── Dataset content ──

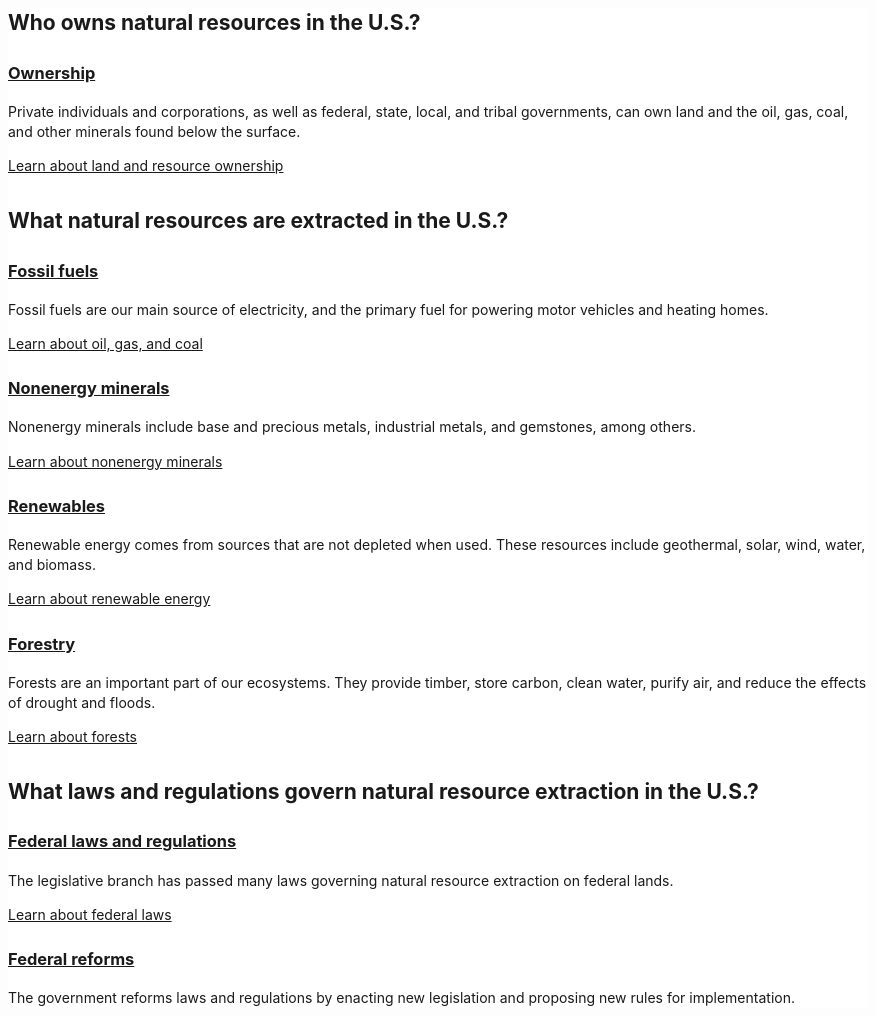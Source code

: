 <section class="container-page-wrapper landing-wrapper">
  <article class="container-left-8 container-shift-reverse-1">
    <section class="container">
      <h2 id="ownership" class="h2-bar">Who owns natural resources in the U.S.?</h2>
      <div class="container landing-section">
        <div>
          <h3 class="h3 landing-heading"><a href="{{site.baseurl}}/how-it-works/ownership/">Ownership</a></h3>
          <p>Private individuals and corporations, as well as federal, state, local, and tribal governments, can own land and the oil, gas, coal, and other minerals found below the surface.</p>
          <p><a href="{{site.baseurl}}/how-it-works/ownership/">Learn about land and resource ownership</a></p>
        </div>
      </div>
    </section>
    <section class="container">
      <h2 id="resources" class="h2-bar">What natural resources are extracted in the U.S.?</h2>
      <div class="container landing-section">
        <div>
          <h3 class="h3 landing-heading"><a href="{{site.baseurl}}/how-it-works/fossil-fuels/">Fossil fuels</a></h3>
          <p>Fossil fuels are our main source of electricity, and the primary fuel for powering motor vehicles and heating homes.</p>
          <p><a href="{{site.baseurl}}/how-it-works/fossil-fuels/">Learn about oil, gas, and coal</a></p>
        </div>
        <div>
          <h3 class="h3 landing-heading"><a href="{{site.baseurl}}/how-it-works/nonenergy-minerals/">Nonenergy minerals</a></h3>
          <p>Nonenergy minerals include base and precious metals, industrial metals, and gemstones, among others.</p>
          <p><a href="{{site.baseurl}}/how-it-works/nonenergy-minerals/">Learn about nonenergy minerals</a></p>
        </div>
        <div>
          <h3 class="h3 landing-heading"><a href="{{site.baseurl}}/how-it-works/renewables/">Renewables</a></h3>
          <p>Renewable energy comes from sources that are not depleted when used. These resources include geothermal, solar, wind, water, and biomass.</p>
          <p><a href="{{site.baseurl}}/how-it-works/renewables/">Learn about renewable energy</a></p>
        </div>
        <div>
          <h3 class="h3 landing-heading"><a href="{{site.baseurl}}/how-it-works/forestry/">Forestry</a></h3>
          <p>Forests are an important part of our ecosystems. They provide timber, store carbon, clean water, purify air, and reduce the effects of drought and floods.</p>
          <p><a href="{{site.baseurl}}/how-it-works/forestry/">Learn about forests</a></p>
        </div>
      </div>
    </section>
    <section class="container">
      <h2 id="laws" class="h2-bar">What laws and regulations govern natural resource extraction in the U.S.?</h2>
      <div class="container landing-section">
        <div>
          <h3 class="h3 landing-heading"><a href="{{site.baseurl}}/how-it-works/federal-laws/">Federal laws and regulations</a></h3>
          <p>The legislative branch has passed many laws governing natural resource extraction on federal lands.</p>
          <p><a href="{{site.baseurl}}/how-it-works/federal-laws/">Learn about federal laws</a></p>
        </div>
        <div>
          <h3 class="h3 landing-heading"><a href="{{site.baseurl}}/how-it-works/federal-reforms/">Federal reforms</a></h3>
          <p>The government reforms laws and regulations by enacting new legislation and proposing new rules for implementation.</p>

───

Instructions to follow: The required output is a copy of each line in the records where the string "renewables" occurs.

Written answer:
          <h3 class="h3 landing-heading"><a href="{{site.baseurl}}/how-it-works/renewables/">Renewables</a></h3>
          <p><a href="{{site.baseurl}}/how-it-works/renewables/">Learn about renewable energy</a></p>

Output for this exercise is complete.